§ Required action:
Below are the records; extract from them the line containing "termine sendo marcante*" to the line containing "1. npx create-react-app train-tickets", both lines included, exactly and with no pictures.

§ Stored items from a collection:
————————
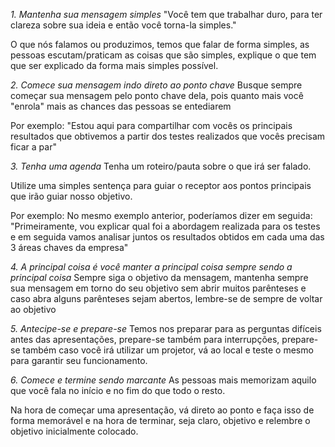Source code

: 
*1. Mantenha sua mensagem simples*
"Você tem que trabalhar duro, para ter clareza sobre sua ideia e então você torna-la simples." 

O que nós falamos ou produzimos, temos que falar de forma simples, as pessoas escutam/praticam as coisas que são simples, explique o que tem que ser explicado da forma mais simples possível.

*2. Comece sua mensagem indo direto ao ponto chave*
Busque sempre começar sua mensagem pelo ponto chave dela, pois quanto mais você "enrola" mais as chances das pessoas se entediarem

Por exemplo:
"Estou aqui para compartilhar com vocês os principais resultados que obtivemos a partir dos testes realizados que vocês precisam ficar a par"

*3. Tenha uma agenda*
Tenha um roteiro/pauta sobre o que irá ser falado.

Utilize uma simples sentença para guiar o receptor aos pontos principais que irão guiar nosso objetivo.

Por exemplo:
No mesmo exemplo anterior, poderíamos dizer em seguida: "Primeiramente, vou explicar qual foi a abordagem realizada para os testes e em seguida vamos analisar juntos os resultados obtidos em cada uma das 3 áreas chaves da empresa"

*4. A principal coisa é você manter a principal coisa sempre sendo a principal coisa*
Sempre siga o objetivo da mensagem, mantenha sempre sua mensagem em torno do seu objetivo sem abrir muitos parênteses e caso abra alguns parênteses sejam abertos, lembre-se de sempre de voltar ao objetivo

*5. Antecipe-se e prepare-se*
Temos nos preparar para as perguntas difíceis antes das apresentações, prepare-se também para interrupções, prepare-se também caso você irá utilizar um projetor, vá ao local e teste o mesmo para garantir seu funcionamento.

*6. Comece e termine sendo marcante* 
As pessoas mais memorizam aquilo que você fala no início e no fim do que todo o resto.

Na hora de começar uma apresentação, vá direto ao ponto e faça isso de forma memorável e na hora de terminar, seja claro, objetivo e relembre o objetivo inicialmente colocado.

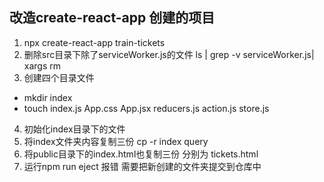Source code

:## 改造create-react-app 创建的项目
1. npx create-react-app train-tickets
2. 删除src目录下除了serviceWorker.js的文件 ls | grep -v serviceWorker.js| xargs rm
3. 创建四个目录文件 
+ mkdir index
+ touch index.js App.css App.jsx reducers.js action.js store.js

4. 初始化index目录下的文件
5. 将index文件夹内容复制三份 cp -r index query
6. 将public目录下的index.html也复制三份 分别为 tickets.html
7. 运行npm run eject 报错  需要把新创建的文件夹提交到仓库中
————————
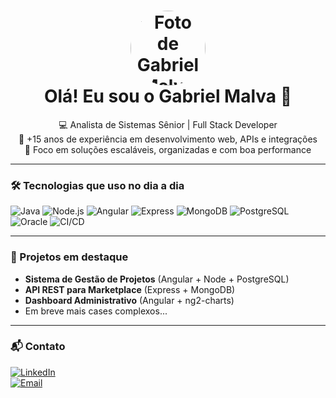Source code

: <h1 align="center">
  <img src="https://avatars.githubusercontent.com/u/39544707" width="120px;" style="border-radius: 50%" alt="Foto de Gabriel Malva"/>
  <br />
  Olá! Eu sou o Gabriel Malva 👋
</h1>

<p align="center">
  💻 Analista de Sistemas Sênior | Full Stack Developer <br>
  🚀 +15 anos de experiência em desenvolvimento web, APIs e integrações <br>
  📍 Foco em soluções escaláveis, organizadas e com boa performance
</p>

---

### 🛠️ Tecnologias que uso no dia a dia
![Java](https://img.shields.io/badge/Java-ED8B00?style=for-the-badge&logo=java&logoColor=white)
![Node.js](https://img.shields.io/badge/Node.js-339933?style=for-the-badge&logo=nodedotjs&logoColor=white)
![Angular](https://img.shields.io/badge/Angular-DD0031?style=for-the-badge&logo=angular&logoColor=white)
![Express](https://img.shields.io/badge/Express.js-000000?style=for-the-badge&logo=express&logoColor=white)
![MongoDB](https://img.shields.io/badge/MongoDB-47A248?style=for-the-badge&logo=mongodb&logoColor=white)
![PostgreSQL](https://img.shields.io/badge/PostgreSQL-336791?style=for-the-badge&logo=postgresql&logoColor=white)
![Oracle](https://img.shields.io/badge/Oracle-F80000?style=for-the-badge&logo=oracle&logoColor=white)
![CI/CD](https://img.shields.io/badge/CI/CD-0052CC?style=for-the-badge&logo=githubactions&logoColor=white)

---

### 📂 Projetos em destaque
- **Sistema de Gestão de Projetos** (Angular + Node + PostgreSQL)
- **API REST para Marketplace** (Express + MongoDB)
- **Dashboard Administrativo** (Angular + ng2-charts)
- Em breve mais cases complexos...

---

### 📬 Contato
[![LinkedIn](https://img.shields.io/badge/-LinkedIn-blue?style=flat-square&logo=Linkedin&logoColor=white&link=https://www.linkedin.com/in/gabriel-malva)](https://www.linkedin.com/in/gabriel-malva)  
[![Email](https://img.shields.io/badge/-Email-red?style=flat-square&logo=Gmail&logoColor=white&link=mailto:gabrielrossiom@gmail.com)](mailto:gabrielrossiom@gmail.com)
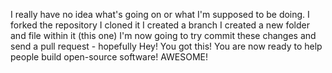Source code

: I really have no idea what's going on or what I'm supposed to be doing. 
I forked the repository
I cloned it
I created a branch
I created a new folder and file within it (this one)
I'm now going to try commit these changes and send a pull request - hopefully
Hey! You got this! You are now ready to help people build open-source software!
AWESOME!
————————
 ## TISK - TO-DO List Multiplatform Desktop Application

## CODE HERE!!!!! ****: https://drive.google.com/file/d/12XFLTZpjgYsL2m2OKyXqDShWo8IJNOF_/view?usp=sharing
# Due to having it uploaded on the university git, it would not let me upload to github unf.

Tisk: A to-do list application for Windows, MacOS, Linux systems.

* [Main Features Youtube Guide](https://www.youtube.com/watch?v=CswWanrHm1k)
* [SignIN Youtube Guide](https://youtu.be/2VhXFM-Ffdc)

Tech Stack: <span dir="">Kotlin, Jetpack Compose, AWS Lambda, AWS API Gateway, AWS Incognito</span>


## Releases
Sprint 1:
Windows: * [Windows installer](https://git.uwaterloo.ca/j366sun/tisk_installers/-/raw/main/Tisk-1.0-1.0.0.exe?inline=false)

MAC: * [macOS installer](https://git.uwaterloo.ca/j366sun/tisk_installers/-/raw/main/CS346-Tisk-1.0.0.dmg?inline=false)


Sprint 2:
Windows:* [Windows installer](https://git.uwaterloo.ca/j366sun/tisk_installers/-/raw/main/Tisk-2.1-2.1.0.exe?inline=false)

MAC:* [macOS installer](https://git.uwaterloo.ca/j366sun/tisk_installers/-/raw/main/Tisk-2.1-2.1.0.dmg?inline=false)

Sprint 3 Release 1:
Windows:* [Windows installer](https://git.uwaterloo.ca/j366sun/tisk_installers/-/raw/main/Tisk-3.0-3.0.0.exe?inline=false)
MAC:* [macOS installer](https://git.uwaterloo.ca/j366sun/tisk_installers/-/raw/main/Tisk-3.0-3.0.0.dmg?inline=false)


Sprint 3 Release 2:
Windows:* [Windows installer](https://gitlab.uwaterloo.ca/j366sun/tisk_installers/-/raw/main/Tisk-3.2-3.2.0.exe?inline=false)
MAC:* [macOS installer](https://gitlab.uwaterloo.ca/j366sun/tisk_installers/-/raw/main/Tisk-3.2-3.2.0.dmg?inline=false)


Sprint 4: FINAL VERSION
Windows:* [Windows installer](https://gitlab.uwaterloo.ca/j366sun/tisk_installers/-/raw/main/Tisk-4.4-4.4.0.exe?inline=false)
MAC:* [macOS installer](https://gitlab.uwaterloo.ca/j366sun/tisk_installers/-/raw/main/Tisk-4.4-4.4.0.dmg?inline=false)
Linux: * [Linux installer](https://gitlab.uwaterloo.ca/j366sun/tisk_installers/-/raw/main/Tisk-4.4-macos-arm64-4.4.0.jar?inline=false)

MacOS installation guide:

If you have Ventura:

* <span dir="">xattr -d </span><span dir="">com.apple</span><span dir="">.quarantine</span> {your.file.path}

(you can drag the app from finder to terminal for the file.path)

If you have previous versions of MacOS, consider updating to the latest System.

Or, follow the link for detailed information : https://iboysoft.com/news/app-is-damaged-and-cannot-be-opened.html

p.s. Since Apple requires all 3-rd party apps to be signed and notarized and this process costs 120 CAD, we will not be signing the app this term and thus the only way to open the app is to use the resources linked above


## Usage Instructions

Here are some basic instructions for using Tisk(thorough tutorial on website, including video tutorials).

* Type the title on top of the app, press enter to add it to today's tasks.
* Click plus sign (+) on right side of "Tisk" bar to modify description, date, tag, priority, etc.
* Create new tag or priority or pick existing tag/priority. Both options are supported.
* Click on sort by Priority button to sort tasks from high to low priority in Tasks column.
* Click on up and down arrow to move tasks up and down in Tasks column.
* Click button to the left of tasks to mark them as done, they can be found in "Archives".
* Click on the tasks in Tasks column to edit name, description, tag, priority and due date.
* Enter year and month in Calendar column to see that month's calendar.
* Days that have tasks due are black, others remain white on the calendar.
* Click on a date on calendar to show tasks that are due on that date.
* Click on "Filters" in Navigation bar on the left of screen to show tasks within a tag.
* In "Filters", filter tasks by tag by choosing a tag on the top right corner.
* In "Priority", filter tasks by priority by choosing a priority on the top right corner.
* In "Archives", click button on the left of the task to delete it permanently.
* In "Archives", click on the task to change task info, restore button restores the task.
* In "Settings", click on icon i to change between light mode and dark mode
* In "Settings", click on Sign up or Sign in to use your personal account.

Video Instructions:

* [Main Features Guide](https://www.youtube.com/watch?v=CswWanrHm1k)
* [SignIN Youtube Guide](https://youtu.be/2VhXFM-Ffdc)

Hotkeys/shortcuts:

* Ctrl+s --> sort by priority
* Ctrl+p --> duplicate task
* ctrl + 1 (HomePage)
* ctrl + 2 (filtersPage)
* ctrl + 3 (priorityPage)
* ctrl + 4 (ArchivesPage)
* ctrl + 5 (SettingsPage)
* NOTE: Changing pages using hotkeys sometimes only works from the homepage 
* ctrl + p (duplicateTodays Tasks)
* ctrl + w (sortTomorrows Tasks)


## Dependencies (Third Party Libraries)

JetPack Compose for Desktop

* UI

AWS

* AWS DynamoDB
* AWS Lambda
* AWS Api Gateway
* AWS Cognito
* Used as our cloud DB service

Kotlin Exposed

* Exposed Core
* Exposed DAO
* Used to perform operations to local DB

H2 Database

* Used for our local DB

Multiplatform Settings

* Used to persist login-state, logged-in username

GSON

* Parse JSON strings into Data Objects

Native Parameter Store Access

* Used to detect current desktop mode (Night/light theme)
————————
§ Exercise solution:
*6. Comece e termine sendo marcante* 
As pessoas mais memorizam aquilo que você fala no início e no fim do que todo o resto.

Na hora de começar uma apresentação, vá direto ao ponto e faça isso de forma memorável e na hora de terminar, seja claro, objetivo e relembre o objetivo inicialmente colocado.

Source code

:## 改造create-react-app 创建的项目
1. npx create-react-app train-tickets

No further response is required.